Aim of the task: Would you please output the data exactly, omitting no line?

Task material:
====================

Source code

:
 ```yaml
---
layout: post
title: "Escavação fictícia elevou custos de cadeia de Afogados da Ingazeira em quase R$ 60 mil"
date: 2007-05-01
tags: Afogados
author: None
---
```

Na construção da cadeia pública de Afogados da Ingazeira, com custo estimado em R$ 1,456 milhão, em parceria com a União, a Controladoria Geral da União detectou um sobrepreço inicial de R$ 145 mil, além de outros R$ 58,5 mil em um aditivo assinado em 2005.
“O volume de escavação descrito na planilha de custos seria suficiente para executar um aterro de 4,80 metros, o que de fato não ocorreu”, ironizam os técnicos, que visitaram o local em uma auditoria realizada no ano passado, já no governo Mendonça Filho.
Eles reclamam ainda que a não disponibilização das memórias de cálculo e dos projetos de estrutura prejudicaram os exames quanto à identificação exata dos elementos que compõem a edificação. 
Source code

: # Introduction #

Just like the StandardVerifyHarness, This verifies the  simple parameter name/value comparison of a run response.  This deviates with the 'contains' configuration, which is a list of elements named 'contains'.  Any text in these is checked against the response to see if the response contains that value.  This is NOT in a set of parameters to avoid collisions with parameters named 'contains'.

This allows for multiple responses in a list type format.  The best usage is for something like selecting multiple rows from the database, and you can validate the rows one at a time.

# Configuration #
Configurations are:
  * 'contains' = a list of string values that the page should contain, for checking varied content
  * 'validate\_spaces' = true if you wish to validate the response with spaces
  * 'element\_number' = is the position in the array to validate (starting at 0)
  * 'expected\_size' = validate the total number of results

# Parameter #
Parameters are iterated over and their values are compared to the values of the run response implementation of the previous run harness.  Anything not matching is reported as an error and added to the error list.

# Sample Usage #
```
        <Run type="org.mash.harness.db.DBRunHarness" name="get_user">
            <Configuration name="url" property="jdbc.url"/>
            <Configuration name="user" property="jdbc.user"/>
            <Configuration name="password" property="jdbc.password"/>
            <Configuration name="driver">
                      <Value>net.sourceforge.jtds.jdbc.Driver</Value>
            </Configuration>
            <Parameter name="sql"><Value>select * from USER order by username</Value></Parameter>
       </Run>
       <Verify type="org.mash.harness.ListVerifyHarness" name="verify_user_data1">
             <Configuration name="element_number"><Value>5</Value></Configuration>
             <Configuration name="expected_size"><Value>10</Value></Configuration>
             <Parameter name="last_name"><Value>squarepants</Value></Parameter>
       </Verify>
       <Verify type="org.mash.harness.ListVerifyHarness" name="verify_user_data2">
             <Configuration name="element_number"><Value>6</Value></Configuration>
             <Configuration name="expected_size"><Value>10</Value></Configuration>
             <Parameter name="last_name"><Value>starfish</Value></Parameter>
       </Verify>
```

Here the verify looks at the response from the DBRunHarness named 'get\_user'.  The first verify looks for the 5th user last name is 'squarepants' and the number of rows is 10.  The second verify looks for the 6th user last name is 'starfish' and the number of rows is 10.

====================

Your solution:
Source code

:
 ```yaml
---
layout: post
title: "Escavação fictícia elevou custos de cadeia de Afogados da Ingazeira em quase R$ 60 mil"
date: 2007-05-01
tags: Afogados
author: None
---
```

Na construção da cadeia pública de Afogados da Ingazeira, com custo estimado em R$ 1,456 milhão, em parceria com a União, a Controladoria Geral da União detectou um sobrepreço inicial de R$ 145 mil, além de outros R$ 58,5 mil em um aditivo assinado em 2005.
“O volume de escavação descrito na planilha de custos seria suficiente para executar um aterro de 4,80 metros, o que de fato não ocorreu”, ironizam os técnicos, que visitaram o local em uma auditoria realizada no ano passado, já no governo Mendonça Filho.
Eles reclamam ainda que a não disponibilização das memórias de cálculo e dos projetos de estrutura prejudicaram os exames quanto à identificação exata dos elementos que compõem a edificação. 
Source code

: # Introduction #

Just like the StandardVerifyHarness, This verifies the  simple parameter name/value comparison of a run response.  This deviates with the 'contains' configuration, which is a list of elements named 'contains'.  Any text in these is checked against the response to see if the response contains that value.  This is NOT in a set of parameters to avoid collisions with parameters named 'contains'.

This allows for multiple responses in a list type format.  The best usage is for something like selecting multiple rows from the database, and you can validate the rows one at a time.

# Configuration #
Configurations are:
  * 'contains' = a list of string values that the page should contain, for checking varied content
  * 'validate\_spaces' = true if you wish to validate the response with spaces
  * 'element\_number' = is the position in the array to validate (starting at 0)
  * 'expected\_size' = validate the total number of results

# Parameter #
Parameters are iterated over and their values are compared to the values of the run response implementation of the previous run harness.  Anything not matching is reported as an error and added to the error list.

# Sample Usage #
```
        <Run type="org.mash.harness.db.DBRunHarness" name="get_user">
            <Configuration name="url" property="jdbc.url"/>
            <Configuration name="user" property="jdbc.user"/>
            <Configuration name="password" property="jdbc.password"/>
            <Configuration name="driver">
                      <Value>net.sourceforge.jtds.jdbc.Driver</Value>
            </Configuration>
            <Parameter name="sql"><Value>select * from USER order by username</Value></Parameter>
       </Run>
       <Verify type="org.mash.harness.ListVerifyHarness" name="verify_user_data1">
             <Configuration name="element_number"><Value>5</Value></Configuration>
             <Configuration name="expected_size"><Value>10</Value></Configuration>
             <Parameter name="last_name"><Value>squarepants</Value></Parameter>
       </Verify>
       <Verify type="org.mash.harness.ListVerifyHarness" name="verify_user_data2">
             <Configuration name="element_number"><Value>6</Value></Configuration>
             <Configuration name="expected_size"><Value>10</Value></Configuration>
             <Parameter name="last_name"><Value>starfish</Value></Parameter>
       </Verify>
```

Here the verify looks at the response from the DBRunHarness named 'get\_user'.  The first verify looks for the 5th user last name is 'squarepants' and the number of rows is 10.  The second verify looks for the 6th user last name is 'starfish' and the number of rows is 10.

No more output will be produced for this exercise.